You are viewing a plain text version of this content. The canonical link for it is here.
Posted to user@hive.apache.org by Eric Sammer <er...@lifeless.net> on 2010/01/18 19:10:19 UTC

Non-MR execution plan for simple WHERE

All:

I'm using Hive as a back end for a multilevel aggregation reporting
system. There is a core fact table that is currently multiple millions
of rows, but will quickly hit billions. A web service accepts user
queries, turns them into Hive queries, dynamically builds Hive tables
containing different aggregations that are commonly requested by front
end users if they don't exist, and eventually returns the results. This
web service is async, initially giving the UI a ticket which then must
poll for results. These "summary" tables, which are usually 1 million or
less in row count, are then queried instead of the raw fact table.

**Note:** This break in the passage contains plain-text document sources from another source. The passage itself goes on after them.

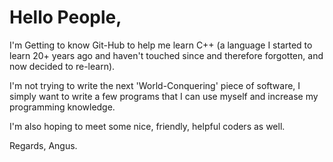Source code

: # Hello People,
I'm Getting to know Git-Hub to help me learn C++ (a language
I started to learn 20+ years ago and haven't touched since and
therefore forgotten, and now decided to re-learn).

I'm not trying to write the next 'World-Conquering' piece of software,
I simply want to write a few programs that I can use myself and
increase my programming knowledge.

I'm also hoping to meet some nice, friendly, helpful coders as well.

Regards, Angus.
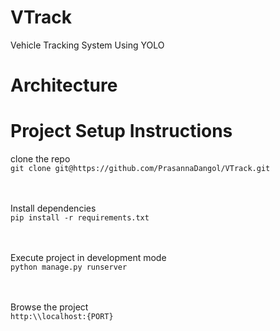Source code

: # VTrack
Vehicle Tracking System Using YOLO

# Architecture

# Project Setup Instructions

clone the repo
<br/>
`git clone git@https://github.com/PrasannaDangol/VTrack.git`

<br/><br/>
Install dependencies
<br/>
`pip install -r requirements.txt`

<br/><br/>
Execute project in development mode
<br/>
`python manage.py runserver`

<br/><br/>
Browse the project<br/>
`http:\\localhost:{PORT}`
<br/><br/>



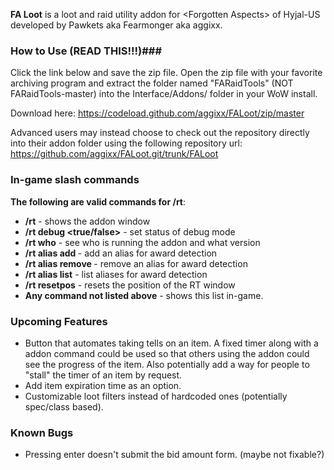 **FA Loot** is a loot and raid utility addon for \<Forgotten Aspects\> of Hyjal-US developed by Pawkets aka Fearmonger aka aggixx.

### How to Use (READ THIS!!!)###
Click the link below and save the zip file. Open the zip file with your favorite archiving program and extract the folder named "FARaidTools" (NOT FARaidTools-master) into the Interface/Addons/ folder in your WoW install.

Download here:
https://codeload.github.com/aggixx/FALoot/zip/master

Advanced users may instead choose to check out the repository directly into their addon folder using the following repository url:
https://github.com/aggixx/FALoot.git/trunk/FALoot

### In-game slash commands ###
**The following are valid commands for /rt**:
- **/rt** - shows the addon window
- **/rt debug <true/false>** - set status of debug mode
- **/rt who** - see who is running the addon and what version
- **/rt alias add <name>** - add an alias for award detection
- **/rt alias remove <name>** - remove an alias for award detection
- **/rt alias list** - list aliases for award detection
- **/rt resetpos** - resets the position of the RT window
- **Any command not listed above** - shows this list in-game.

### Upcoming Features ###
- Button that automates taking tells on an item. A fixed timer along with a addon command could be used so that others using the addon could see the progress of the item. Also potentially add a way for people to "stall" the timer of an item by request.
- Add item expiration time as an option.
- Customizable loot filters instead of hardcoded ones (potentially spec/class based).

### Known Bugs ###
- Pressing enter doesn't submit the bid amount form. (maybe not fixable?)
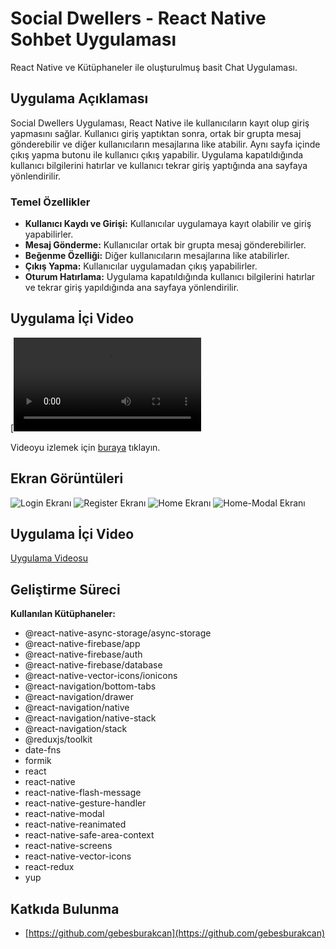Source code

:# Social Dwellers - React Native Sohbet Uygulaması

React Native ve Kütüphaneler ile oluşturulmuş basit Chat Uygulaması.

## Uygulama Açıklaması

Social Dwellers Uygulaması, React Native ile kullanıcıların kayıt olup giriş yapmasını sağlar. Kullanıcı giriş yaptıktan sonra, ortak bir grupta mesaj gönderebilir ve diğer kullanıcıların mesajlarına like atabilir. Aynı sayfa içinde çıkış yapma butonu ile kullanıcı çıkış yapabilir. Uygulama kapatıldığında kullanıcı bilgilerini hatırlar ve kullanıcı tekrar giriş yaptığında ana sayfaya yönlendirilir.

### Temel Özellikler
- **Kullanıcı Kaydı ve Girişi:** Kullanıcılar uygulamaya kayıt olabilir ve giriş yapabilirler.
- **Mesaj Gönderme:** Kullanıcılar ortak bir grupta mesaj gönderebilirler.
- **Beğenme Özelliği:** Diğer kullanıcıların mesajlarına like atabilirler.
- **Çıkış Yapma:** Kullanıcılar uygulamadan çıkış yapabilirler.
- **Oturum Hatırlama:** Uygulama kapatıldığında kullanıcı bilgilerini hatırlar ve tekrar giriş yapıldığında ana sayfaya yönlendirilir.

## Uygulama İçi Video

[![Uygulama Videosu](media/Social-Dwellers-Tanıtım.mp4)

Videoyu izlemek için [buraya](media/app-video.mp4) tıklayın.

## Ekran Görüntüleri
![Login Ekranı](media/social-dwellers-login.png)
![Register Ekranı](media/social-dwellers-register.png)
![Home Ekranı](media/social-dwellers-home-page.png)
![Home-Modal Ekranı](media/social-dwellers-home-page-modal.png)

## Uygulama İçi Video

[Uygulama Videosu](media/app-video.mp4)

## Geliştirme Süreci

**Kullanılan Kütüphaneler:**
- @react-native-async-storage/async-storage
- @react-native-firebase/app
- @react-native-firebase/auth
- @react-native-firebase/database
- @react-native-vector-icons/ionicons
- @react-navigation/bottom-tabs
- @react-navigation/drawer
- @react-navigation/native
- @react-navigation/native-stack
- @react-navigation/stack
- @reduxjs/toolkit
- date-fns
- formik
- react
- react-native
- react-native-flash-message
- react-native-gesture-handler
- react-native-modal
- react-native-reanimated
- react-native-safe-area-context
- react-native-screens
- react-native-vector-icons
- react-redux
- yup

## Katkıda Bulunma
- [https://github.com/gebesburakcan](https://github.com/gebesburakcan)

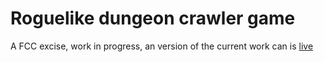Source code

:# Roguelike dungeon crawler game 
A FCC excise, work in progress, an version of the current work can is [live](https://rxrossi.github.io/rogueLike/)
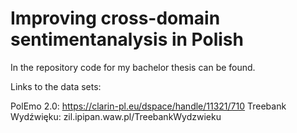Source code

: # Improving cross-domain sentimentanalysis in Polish
In the repository code for my bachelor thesis can be found.

Links to the data sets:

PolEmo 2.0: https://clarin-pl.eu/dspace/handle/11321/710
Treebank Wydźwięku: zil.ipipan.waw.pl/TreebankWydzwieku
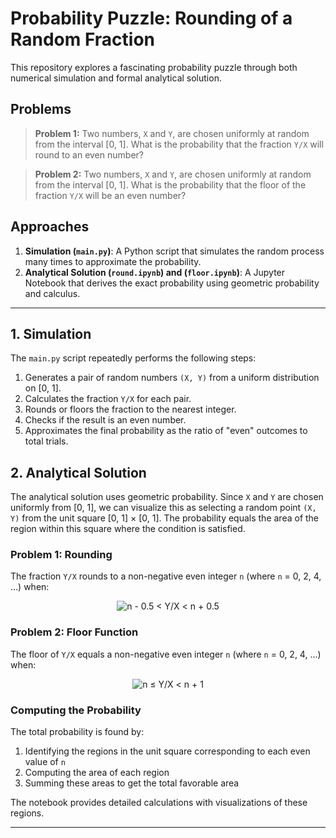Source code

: # Probability Puzzle: Rounding of a Random Fraction

This repository explores a fascinating probability puzzle through both numerical simulation and formal analytical solution.

## Problems

> **Problem 1:** Two numbers, `X` and `Y`, are chosen uniformly at random from the interval [0, 1]. What is the probability that the fraction `Y/X` will round to an even number?

> **Problem 2:** Two numbers, `X` and `Y`, are chosen uniformly at random from the interval [0, 1]. What is the probability that the floor of the fraction `Y/X` will be an even number?

## Approaches

1. **Simulation (`main.py`)**: A Python script that simulates the random process many times to approximate the probability.
2. **Analytical Solution (`round.ipynb`) and (`floor.ipynb`)**: A Jupyter Notebook that derives the exact probability using geometric probability and calculus.

---

## 1. Simulation

The `main.py` script repeatedly performs the following steps:

1. Generates a pair of random numbers `(X, Y)` from a uniform distribution on [0, 1].
2. Calculates the fraction `Y/X` for each pair.
3. Rounds or floors the fraction to the nearest integer.
4. Checks if the result is an even number.
5. Approximates the final probability as the ratio of "even" outcomes to total trials.


## 2. Analytical Solution

The analytical solution uses geometric probability. Since `X` and `Y` are chosen uniformly from [0, 1], we can visualize this as selecting a random point `(X, Y)` from the unit square [0, 1] × [0, 1]. The probability equals the area of the region within this square where the condition is satisfied.

### Problem 1: Rounding

The fraction `Y/X` rounds to a non-negative even integer `n` (where `n` = 0, 2, 4, ...) when:

<p align="center">
  <img src="https://quicklatex.com/cache3/19/ql_e463cf4489c2f85d210ba4a19d3b9819_l3.png" alt="n - 0.5 < Y/X < n + 0.5"/>
</p>

### Problem 2: Floor Function

The floor of `Y/X` equals a non-negative even integer `n` (where `n` = 0, 2, 4, ...) when:

<p align="center">
  <img src="https://quicklatex.com/cache3/c7/ql_88d5abe55103c4c6393be60f386a7ac7_l3.png" alt="n ≤ Y/X < n + 1"/>
</p>

### Computing the Probability

The total probability is found by:
1. Identifying the regions in the unit square corresponding to each even value of `n`
2. Computing the area of each region
3. Summing these areas to get the total favorable area

The notebook provides detailed calculations with visualizations of these regions.

---
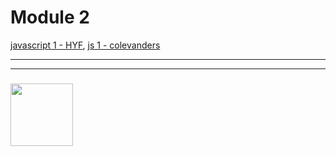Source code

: # Module 2

[javascript 1 - HYF](https://github.com/HackYourFutureBelgium/JavaScript1),  [js 1 - colevanders](https://github.com/colevandersWands/javascript-1)

___
___
### <a href="https://hackyourfuture.be" target="_blank"><img src="https://pbs.twimg.com/profile_images/984474625009741824/Bs_qKx6-_400x400.jpg" width="100" height="100"></img></a>
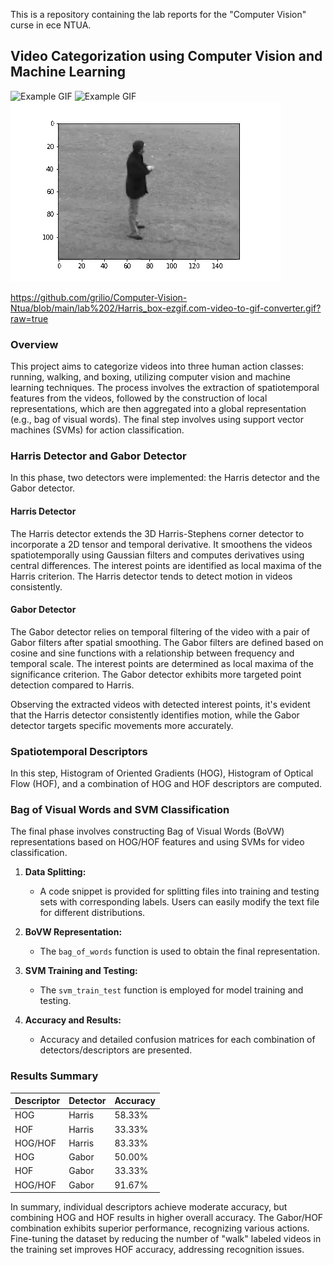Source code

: This is a repository containing the lab reports for the "Computer Vision" curse in ece NTUA.


## Video Categorization using Computer Vision and Machine Learning
![Example GIF](https://example.com/your-gif.gif)
![Example GIF](https://example.com/your-gif.gif)
![Example GIF](https://github.com/grilio/Computer-Vision-Ntua/blob/main/lab%202/Harris_box-ezgif.com-video-to-gif-converter.gif?raw=true)

https://github.com/grilio/Computer-Vision-Ntua/blob/main/lab%202/Harris_box-ezgif.com-video-to-gif-converter.gif?raw=true


### Overview

This project aims to categorize videos into three human action classes: running, walking, and boxing, utilizing computer vision and machine learning techniques. The process involves the extraction of spatiotemporal features from the videos, followed by the construction of local representations, which are then aggregated into a global representation (e.g., bag of visual words). The final step involves using support vector machines (SVMs) for action classification.

### Harris Detector and Gabor Detector

In this phase, two detectors were implemented: the Harris detector and the Gabor detector.

#### Harris Detector
The Harris detector extends the 3D Harris-Stephens corner detector to incorporate a 2D tensor and temporal derivative. It smoothens the videos spatiotemporally using Gaussian filters and computes derivatives using central differences. The interest points are identified as local maxima of the Harris criterion. The Harris detector tends to detect motion in videos consistently.


#### Gabor Detector
The Gabor detector relies on temporal filtering of the video with a pair of Gabor filters after spatial smoothing. The Gabor filters are defined based on cosine and sine functions with a relationship between frequency and temporal scale. The interest points are determined as local maxima of the significance criterion. The Gabor detector exhibits more targeted point detection compared to Harris.


Observing the extracted videos with detected interest points, it's evident that the Harris detector consistently identifies motion, while the Gabor detector targets specific movements more accurately.

### Spatiotemporal Descriptors

In this step, Histogram of Oriented Gradients (HOG), Histogram of Optical Flow (HOF), and a combination of HOG and HOF descriptors are computed.


### Bag of Visual Words and SVM Classification

The final phase involves constructing Bag of Visual Words (BoVW) representations based on HOG/HOF features and using SVMs for video classification.

1. **Data Splitting:**
   - A code snippet is provided for splitting files into training and testing sets with corresponding labels. Users can easily modify the text file for different distributions.

2. **BoVW Representation:**
   - The `bag_of_words` function is used to obtain the final representation.

3. **SVM Training and Testing:**
   - The `svm_train_test` function is employed for model training and testing.

4. **Accuracy and Results:**
   - Accuracy and detailed confusion matrices for each combination of detectors/descriptors are presented.

### Results Summary

| Descriptor | Detector | Accuracy |
|------------|----------|----------|
| HOG        | Harris   | 58.33%   |
| HOF        | Harris   | 33.33%   |
| HOG/HOF    | Harris   | 83.33%   |
| HOG        | Gabor    | 50.00%   |
| HOF        | Gabor    | 33.33%   |
| HOG/HOF    | Gabor    | 91.67%   |

In summary, individual descriptors achieve moderate accuracy, but combining HOG and HOF results in higher overall accuracy. The Gabor/HOF combination exhibits superior performance, recognizing various actions. Fine-tuning the dataset by reducing the number of "walk" labeled videos in the training set improves HOF accuracy, addressing recognition issues.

In many cases, very simple WHERE clauses are applied to the summary
tables which causes a MR job to be spawned. In cases where we know the
row count will be low, it would be very nice to avoid the MR overhead
and simply apply the filter inline and stream the results back
immediately. By simple, I mean a query containing only equality criteria
with no nested conditional groups, no GROUP BY clause, and no
complicated UDFs. The goal would be to reduce the time to begin
streaming results at the expensive of data locality and the
centralization of the query execution.

The summary tables generally have a block count of only 3 or so, so the
degree of parallelism being sacrificed is minimal (compared to true back
end queries that have no user waiting on results). I know Hive's stated
goals indicate that low latency isn't in the cards, but I don't consider
this to be low latency in the RDBMS sense. I'm thinking of reducing the
start of result streaming from a number of minutes to seconds.

Obviously this is somewhat specialized, but I wanted to get people's
ideas on a keyword that can indicate this type of execution plan, the
feasibility within the code base, and the suitability of this being
within Hive's court. The alternatives of building the results via Hive
and then having another (albeit simple) query layer to comb through the
files is cumbersome to maintain. The notion that one could do something
within Hive is appealing because then, based on a threshold of row
count, you could resort to doing a MR job if necessary even if you think
you're querying a small table. Or, maybe Hive can fail with some
indication that centralized query exceeds the configured threshold.

I wanted to throw this out to the list before filing a feature request
in JIRA for obvious reasons.

Thoughts? Comments?
-- 
Eric Sammer
eric@lifeless.net
http://esammer.blogspot.com

Re: Non-MR execution plan for simple WHERE

Posted by Eric Sammer <er...@lifeless.net>.
On 1/18/10 8:42 PM, Zheng Shao wrote:
> There is already a JIRA for it:
> https://issues.apache.org/jira/browse/HIVE-887
> Please add your thoughts to that JIRA.
> 

Remember, you asked for it! ;)

Thanks for pointing out the specific issue. I've added my $0.02USD along
with the specific use case for reference.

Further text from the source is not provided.